South Carroll asked for a police substation, but the county's most populous area has won official promises for much more, including government offices and a $4 million senior center with a multipurpose gymnasium.
The Freedom Area Citizens Council, an unofficial liaison between residents and county government, organized a meeting last week that focused on law enforcement issues. Steven Powell, the Carroll County commissioners' chief of staff, assured the audience that the administration is committed to a police substation in Eldersburg.
"This is not a matter of if, but when," Powell said.
Once the new senior complex is opened, in about three years, the area will have use of the old senior center building on Bartholow Road, he said.
"The building could be the South Carroll Government Center," Powell said. "It could house a police station, offices for building permits and collections, many human services programs and maybe a community room."
The immediate solution to policing South Carroll is having the state police and sheriff's deputies share a small office adjoining the Eldersburg library branch. Troopers have used the space for years, but the addition of deputies would augment police presence in the area, whose population exceeds 30,000.
"It is only a question of exchanging keys," said Capt. Scott Yinger, commander of the Westminster State Police barracks. "The Eldersburg office suffices for now."
Sheriff Kenneth L. Tregoning said, "We will team up to do a community job to solve a community problem. There are unique needs of a dense population here that we must address. You need a continual, visible police presence."
Powell said little would be done to the shared office, which he called an interim solution. A full-service station is part of the commissioners' long-range plans. South Carroll could have a satellite county government building in what is now the senior center, a 60-year-old former school.
The commissioners approved a request last week to fund and expand plans for a new senior center, set for construction on 10 acres near Mineral Hill and Oklahoma roads. When the facility opens, the seniors would vacate the school building that they have used for the past two decades. The $200,000 the county recently spent on renovations would help adapt the building for police and government offices, Powell said.
Asked whether any issue could derail the plan, Powell replied, "the state's fiscal crisis." Maryland counties might have to pick up retirement costs for teachers, librarians and community colleges, a $14 million expense in Carroll.
"That is more than all the new revenue Carroll County gets in any fiscal year," Powell said.
Carl Reetz of Eldersburg said, "I want law enforcement to have whatever they want, to do what we want done here. Please don't tie this to Annapolis."
The council and the audience, which had to shift from their usual location in Carrolltown Center for the meeting Thursday night, applauded the possibility of a community center. But, like Reetz, their main concern centered on a stronger police presence and at least an office. Police officials agreed.

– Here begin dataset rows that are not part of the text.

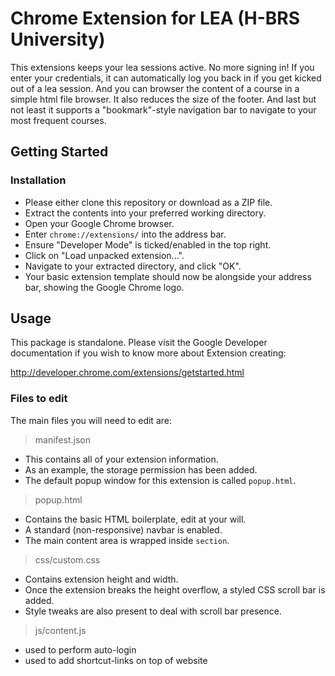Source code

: # Chrome Extension for LEA (H-BRS University)

This extensions keeps your lea sessions active. No more signing in! If you enter your credentials, it can automatically log you back in if you get kicked out of a lea session. And you can browser the content of a course in a simple html file browser. It also reduces the size of the footer. And last but not least it supports a "bookmark"-style navigation bar to navigate to your most frequent courses.

## Getting Started

### Installation

- Please either clone this repository or download as a ZIP file.
- Extract the contents into your preferred working directory.
- Open your Google Chrome browser.
- Enter `chrome://extensions/` into the address bar.
- Ensure "Developer Mode" is ticked/enabled in the top right.
- Click on "Load unpacked extension...".
- Navigate to your extracted directory, and click "OK".
- Your basic extension template should now be alongside your address bar, showing the Google Chrome logo.

## Usage

This package is standalone.  Please visit the Google Developer documentation if you wish to know more about Extension creating:

http://developer.chrome.com/extensions/getstarted.html

### Files to edit

The main files you will need to edit are:

> manifest.json

- This contains all of your extension information.
- As an example, the storage permission has been added.
- The default popup window for this extension is called `popup.html`.

> popup.html

- Contains the basic HTML boilerplate, edit at your will.
- A standard (non-responsive) navbar is enabled.
- The main content area is wrapped inside `section`.

> css/custom.css

- Contains extension height and width.
- Once the extension breaks the height overflow, a styled CSS scroll bar is added.
- Style tweaks are also present to deal with scroll bar presence.

> js/content.js

- used to perform auto-login 
- used to add shortcut-links on top of website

"This is the largest unincorporated area we police, and the fastest-growing," Yinger said. "Eldersburg is busy for police services, and we continually staff this area with twice the personnel of any other in the county."
In the shared space, residents might encounter an officer, but they might also have to schedule an appointment, Yinger said.
"These officers will be out on patrol, not sitting in an office," he said.
Tregoning said he would like to expand the substation so that residents could meet with officers to get information, file a complaint or talk about a neighborhood problem.
"If you need an officer, call and we will meet you at the office," he said. "You need to be face-to-face here with police instead of going to Westminster."
Residents asked for the installation of a sign along Liberty Road with information about the substation and an emergency phone outside the office.
"This office is so discreet that people don't know it's there," said Mike Naused, a Freedom council member. "Why not promote it?"
Tom McCarron, council president, called the shared office "an ounce of prevention." The council will continue to push for more services in South Carroll, he said.
"It is clear that citizens want a substation, not because crime is getting worse but to help preserve our quality of life," he said.